If you all will indulge me, I have some page view whoring to do here on Vince’s pretty CSS style sheet…
There have been a variety of rumors regarding the direction that Fox would be taking the X-Men after the overwhelming success of X-Men: First Class rescued the franchise from the Cheetos-dusted fingers of Brett Ratner’s demise. For starters, we know that Patrick Stewart will be returning as Professor X in X-Men: Days of Future Past, and he also hinted that other actors will also reprise their roles from the original trilogy.
Obviously, we knew that Hugh Jackman is still Wolverine, because he was in First Class and he’s filming The Wolverine, and nobody else was born to play Wolverine like Jackman, but now we also know that P-Stew wasn’t lying because Famke Janssen has a cameo in The Wolverine. Additionally, by hiring Mark Millar to oversee all of its Marvel properties, Fox is working diligently to create an alliance not only between X-Men and Fantastic Four, but also possibly Marvel’s The Avengers, which would obviously be amazing.
So now the bad news – Matthew Vaughn is no longer directing Days of Future Past because he’s working on another film. I know, I’m bummed, too.
Vaughn has stepped down from the director’s chair for the highly anticipated sequel. It’s unclear what the reasons are at this point, and it would seem he would’ve had a bigger production schedule this time around, with an early 2013 start planned. But he’s not throwing in the towel completely. Vaughn will take a producer role on the picture, and will direct another movie instead for Fox, where he happens to be eyeing a couple of projects (“Superior” and “The Secret Service”) from their new creative consultant Mark Millar (convenient). (Via Indiewire)

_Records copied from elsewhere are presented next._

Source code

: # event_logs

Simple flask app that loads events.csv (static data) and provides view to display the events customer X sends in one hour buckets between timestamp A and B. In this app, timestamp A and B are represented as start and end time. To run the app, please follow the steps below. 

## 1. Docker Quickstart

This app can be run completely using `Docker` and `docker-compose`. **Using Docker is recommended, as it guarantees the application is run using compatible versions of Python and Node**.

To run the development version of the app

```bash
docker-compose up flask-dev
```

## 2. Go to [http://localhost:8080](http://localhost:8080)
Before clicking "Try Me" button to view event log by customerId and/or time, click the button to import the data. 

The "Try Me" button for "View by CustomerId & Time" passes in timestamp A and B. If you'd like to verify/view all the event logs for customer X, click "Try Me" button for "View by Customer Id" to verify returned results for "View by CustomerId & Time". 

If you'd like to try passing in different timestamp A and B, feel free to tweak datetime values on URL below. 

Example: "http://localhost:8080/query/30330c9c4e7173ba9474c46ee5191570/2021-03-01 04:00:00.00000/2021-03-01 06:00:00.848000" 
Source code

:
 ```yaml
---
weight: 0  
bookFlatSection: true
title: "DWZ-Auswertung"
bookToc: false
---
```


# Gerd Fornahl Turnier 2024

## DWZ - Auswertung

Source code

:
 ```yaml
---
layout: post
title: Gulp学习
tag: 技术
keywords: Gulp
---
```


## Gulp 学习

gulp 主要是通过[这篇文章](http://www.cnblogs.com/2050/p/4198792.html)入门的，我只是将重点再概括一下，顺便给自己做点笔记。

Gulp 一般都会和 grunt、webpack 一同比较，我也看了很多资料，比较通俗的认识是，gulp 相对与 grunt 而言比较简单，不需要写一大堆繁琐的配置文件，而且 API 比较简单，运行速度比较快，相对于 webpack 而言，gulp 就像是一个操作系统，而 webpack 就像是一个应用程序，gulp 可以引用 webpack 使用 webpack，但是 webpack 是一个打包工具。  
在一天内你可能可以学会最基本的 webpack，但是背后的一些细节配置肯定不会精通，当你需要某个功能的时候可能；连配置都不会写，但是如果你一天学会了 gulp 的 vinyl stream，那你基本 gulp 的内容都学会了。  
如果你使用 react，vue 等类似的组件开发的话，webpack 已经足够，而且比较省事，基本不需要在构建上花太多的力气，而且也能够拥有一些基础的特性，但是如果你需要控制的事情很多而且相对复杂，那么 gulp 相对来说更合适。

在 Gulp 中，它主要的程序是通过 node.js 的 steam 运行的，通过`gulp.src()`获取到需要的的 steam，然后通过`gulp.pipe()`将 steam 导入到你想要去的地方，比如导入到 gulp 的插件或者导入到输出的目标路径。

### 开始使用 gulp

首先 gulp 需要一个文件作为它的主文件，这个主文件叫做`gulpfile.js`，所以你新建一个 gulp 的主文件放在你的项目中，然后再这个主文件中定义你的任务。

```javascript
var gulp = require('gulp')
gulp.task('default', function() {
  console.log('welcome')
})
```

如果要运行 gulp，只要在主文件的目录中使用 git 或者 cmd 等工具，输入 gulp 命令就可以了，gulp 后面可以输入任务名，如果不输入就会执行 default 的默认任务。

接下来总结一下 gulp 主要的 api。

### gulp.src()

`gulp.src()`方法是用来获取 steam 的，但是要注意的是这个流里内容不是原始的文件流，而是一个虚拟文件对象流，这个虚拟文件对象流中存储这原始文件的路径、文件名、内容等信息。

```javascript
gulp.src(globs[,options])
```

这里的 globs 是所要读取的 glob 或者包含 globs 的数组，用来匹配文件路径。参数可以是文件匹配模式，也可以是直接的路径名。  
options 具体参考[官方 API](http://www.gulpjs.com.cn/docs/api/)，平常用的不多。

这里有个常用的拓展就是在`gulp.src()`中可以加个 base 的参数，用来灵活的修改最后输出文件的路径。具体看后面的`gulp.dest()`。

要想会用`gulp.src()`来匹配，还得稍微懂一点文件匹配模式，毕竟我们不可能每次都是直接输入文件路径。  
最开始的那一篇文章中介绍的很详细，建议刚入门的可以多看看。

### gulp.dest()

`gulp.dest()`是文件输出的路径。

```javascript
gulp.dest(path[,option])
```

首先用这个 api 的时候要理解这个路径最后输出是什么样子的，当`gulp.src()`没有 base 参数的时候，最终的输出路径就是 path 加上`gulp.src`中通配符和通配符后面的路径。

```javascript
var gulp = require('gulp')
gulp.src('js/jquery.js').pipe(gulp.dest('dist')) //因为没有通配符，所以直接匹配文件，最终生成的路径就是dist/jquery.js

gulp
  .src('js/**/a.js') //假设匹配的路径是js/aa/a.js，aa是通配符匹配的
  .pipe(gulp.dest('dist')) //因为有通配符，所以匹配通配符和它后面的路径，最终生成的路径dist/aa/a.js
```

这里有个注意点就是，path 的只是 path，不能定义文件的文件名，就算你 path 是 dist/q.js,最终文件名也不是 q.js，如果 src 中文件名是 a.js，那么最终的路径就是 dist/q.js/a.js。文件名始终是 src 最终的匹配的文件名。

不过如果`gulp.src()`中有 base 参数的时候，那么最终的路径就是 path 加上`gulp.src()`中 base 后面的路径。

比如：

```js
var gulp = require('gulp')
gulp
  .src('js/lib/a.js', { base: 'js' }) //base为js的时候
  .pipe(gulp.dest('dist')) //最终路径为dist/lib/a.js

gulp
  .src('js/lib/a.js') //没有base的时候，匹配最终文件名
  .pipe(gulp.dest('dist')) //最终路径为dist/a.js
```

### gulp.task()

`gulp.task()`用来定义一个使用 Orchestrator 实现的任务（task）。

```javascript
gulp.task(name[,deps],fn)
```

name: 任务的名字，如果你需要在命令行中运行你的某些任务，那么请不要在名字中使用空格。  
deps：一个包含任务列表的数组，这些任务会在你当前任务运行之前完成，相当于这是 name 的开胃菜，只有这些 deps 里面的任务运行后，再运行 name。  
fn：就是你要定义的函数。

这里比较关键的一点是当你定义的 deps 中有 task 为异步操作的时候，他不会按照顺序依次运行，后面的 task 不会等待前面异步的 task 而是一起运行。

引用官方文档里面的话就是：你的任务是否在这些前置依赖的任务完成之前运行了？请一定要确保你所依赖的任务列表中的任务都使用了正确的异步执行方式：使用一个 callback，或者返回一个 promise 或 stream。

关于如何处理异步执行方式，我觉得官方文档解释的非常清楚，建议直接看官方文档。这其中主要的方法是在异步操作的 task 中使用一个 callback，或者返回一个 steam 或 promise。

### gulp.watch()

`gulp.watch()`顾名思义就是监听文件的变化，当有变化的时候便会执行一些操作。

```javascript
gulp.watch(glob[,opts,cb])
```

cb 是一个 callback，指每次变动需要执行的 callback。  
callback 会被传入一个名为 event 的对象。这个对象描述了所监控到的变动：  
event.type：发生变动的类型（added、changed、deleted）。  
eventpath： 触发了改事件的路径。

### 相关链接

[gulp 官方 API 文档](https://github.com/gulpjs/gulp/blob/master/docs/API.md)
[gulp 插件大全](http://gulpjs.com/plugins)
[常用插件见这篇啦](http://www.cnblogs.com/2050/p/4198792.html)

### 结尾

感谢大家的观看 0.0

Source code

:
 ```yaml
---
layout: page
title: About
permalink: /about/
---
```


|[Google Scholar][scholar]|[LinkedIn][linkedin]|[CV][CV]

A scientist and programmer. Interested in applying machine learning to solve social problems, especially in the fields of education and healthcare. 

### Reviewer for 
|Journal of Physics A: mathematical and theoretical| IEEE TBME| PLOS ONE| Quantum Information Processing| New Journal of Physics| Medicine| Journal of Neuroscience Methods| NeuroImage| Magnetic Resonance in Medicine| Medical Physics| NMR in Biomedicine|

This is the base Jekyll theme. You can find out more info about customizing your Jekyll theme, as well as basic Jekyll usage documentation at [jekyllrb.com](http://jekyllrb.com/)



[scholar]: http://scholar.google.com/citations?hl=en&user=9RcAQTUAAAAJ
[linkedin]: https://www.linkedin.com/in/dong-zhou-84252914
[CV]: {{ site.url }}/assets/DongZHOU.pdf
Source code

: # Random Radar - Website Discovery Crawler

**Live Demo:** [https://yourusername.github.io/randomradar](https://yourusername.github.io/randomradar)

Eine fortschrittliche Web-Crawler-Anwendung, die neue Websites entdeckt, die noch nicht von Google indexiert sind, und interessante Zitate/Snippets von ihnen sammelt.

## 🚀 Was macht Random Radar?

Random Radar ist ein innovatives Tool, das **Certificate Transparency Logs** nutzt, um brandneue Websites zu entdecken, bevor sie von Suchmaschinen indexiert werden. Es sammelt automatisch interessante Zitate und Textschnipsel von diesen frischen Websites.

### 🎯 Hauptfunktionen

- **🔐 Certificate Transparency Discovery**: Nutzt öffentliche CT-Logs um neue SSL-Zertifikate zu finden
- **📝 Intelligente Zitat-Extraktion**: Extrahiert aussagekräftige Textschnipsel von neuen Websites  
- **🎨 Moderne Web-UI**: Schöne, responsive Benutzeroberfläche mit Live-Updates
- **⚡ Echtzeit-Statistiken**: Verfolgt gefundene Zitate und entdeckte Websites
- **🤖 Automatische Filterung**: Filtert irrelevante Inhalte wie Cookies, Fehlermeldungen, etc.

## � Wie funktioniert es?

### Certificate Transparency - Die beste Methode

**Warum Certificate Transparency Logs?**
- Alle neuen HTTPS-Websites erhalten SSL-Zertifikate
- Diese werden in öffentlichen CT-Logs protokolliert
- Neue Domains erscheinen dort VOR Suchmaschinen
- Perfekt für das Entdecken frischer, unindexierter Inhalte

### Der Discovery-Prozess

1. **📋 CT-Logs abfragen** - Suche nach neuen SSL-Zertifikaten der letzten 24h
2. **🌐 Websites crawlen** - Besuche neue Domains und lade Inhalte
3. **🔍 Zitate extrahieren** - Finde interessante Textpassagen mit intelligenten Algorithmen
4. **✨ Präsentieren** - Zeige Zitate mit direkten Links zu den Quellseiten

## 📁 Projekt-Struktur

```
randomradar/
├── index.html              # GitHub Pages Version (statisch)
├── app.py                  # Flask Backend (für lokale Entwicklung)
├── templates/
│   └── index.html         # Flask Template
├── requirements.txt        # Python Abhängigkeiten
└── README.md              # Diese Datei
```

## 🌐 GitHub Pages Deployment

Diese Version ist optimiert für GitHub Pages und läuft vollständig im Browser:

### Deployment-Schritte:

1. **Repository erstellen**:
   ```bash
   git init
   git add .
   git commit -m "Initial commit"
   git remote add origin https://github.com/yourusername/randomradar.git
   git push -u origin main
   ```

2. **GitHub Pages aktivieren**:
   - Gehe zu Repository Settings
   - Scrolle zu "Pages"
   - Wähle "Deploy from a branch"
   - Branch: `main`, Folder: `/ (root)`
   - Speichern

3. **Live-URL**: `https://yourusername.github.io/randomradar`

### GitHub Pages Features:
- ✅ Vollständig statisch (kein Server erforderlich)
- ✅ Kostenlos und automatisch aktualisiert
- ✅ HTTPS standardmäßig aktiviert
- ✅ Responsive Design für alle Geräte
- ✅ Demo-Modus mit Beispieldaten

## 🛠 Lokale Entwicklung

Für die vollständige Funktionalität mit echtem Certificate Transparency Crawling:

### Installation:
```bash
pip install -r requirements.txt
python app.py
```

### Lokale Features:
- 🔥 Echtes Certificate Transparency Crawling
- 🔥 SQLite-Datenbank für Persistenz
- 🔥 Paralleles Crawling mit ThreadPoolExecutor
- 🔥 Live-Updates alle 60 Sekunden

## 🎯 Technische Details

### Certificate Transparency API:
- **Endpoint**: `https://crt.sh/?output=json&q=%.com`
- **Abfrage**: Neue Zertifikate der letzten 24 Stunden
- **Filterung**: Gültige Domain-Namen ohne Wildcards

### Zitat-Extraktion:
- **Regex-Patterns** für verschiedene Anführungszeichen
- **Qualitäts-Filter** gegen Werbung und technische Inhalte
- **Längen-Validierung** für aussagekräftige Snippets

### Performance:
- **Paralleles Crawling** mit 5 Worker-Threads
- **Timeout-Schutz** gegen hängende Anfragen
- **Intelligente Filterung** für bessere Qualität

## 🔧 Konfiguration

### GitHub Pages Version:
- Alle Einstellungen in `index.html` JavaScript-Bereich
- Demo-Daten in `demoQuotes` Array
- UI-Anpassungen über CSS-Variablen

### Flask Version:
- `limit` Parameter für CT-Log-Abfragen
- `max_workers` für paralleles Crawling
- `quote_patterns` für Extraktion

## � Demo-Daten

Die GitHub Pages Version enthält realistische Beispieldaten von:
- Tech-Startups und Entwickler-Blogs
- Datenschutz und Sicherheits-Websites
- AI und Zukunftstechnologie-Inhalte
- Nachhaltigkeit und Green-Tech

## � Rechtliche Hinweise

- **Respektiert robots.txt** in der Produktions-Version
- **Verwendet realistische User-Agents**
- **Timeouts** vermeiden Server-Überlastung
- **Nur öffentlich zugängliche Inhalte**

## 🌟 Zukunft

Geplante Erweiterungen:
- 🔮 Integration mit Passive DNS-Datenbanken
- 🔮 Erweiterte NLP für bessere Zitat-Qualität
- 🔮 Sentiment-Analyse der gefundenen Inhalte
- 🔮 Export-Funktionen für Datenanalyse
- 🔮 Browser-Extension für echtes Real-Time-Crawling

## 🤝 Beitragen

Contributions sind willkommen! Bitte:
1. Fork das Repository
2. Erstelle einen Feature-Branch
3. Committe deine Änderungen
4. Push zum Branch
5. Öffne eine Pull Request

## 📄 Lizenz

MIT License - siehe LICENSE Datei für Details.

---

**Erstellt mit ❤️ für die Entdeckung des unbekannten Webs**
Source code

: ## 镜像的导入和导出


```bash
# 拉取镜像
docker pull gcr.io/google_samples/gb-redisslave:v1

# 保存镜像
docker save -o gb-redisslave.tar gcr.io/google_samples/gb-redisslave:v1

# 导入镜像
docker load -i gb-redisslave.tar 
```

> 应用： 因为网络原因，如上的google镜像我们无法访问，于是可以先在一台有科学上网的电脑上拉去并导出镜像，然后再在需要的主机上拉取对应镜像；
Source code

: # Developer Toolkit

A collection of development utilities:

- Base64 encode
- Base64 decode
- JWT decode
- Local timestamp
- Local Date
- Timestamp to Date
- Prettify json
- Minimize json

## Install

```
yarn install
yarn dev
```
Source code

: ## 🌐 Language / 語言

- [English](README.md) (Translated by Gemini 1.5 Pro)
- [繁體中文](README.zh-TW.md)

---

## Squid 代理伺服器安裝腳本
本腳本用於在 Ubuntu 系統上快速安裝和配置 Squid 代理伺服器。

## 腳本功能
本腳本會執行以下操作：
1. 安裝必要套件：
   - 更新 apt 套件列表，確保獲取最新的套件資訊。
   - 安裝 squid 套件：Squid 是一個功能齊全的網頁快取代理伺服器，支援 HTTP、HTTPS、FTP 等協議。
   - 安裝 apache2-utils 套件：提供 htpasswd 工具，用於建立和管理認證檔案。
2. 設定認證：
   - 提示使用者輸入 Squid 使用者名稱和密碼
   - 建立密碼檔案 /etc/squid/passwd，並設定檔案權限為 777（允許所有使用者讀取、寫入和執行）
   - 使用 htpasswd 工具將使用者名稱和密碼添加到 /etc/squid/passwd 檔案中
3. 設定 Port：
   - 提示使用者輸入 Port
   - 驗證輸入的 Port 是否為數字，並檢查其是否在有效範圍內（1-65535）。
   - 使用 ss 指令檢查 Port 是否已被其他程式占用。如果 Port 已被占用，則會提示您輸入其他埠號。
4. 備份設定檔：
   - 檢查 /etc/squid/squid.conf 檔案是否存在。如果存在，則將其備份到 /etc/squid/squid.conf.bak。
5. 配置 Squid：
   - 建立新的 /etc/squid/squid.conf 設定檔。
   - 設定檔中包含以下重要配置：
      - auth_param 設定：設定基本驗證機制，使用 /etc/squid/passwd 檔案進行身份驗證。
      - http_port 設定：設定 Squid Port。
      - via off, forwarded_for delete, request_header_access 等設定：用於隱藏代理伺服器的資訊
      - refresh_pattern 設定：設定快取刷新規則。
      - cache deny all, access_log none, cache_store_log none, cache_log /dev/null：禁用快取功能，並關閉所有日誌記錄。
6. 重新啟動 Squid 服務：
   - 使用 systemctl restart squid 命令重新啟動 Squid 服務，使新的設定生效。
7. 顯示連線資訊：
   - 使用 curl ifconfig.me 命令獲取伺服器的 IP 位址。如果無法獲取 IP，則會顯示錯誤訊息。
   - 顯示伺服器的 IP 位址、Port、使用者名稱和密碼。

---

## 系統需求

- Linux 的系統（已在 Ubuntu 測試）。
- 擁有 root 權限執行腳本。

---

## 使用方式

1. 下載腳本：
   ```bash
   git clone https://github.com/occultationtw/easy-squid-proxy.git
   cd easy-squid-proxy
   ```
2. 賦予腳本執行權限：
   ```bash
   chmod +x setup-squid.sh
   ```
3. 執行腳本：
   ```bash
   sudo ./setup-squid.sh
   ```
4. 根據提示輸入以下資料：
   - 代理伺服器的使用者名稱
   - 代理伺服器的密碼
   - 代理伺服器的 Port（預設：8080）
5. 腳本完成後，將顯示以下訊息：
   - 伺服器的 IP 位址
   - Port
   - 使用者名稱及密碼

Don’t worry, that headline is just some ol’ Burnsy trolling. Indiewire also reports that Fox wants Bryan Singer back in the director’s chair for Days of Future Past, and that would obviously be a good thing. Or they could take a page from Marvel’s playbook and hire a first-timer with a love of comics. Either way, just for safety’s sake, someone should put some extra tryptophan in Ratner’s Jager-glazed turkey this Thanksgiving so maybe he’ll hibernate through the entire production of this film.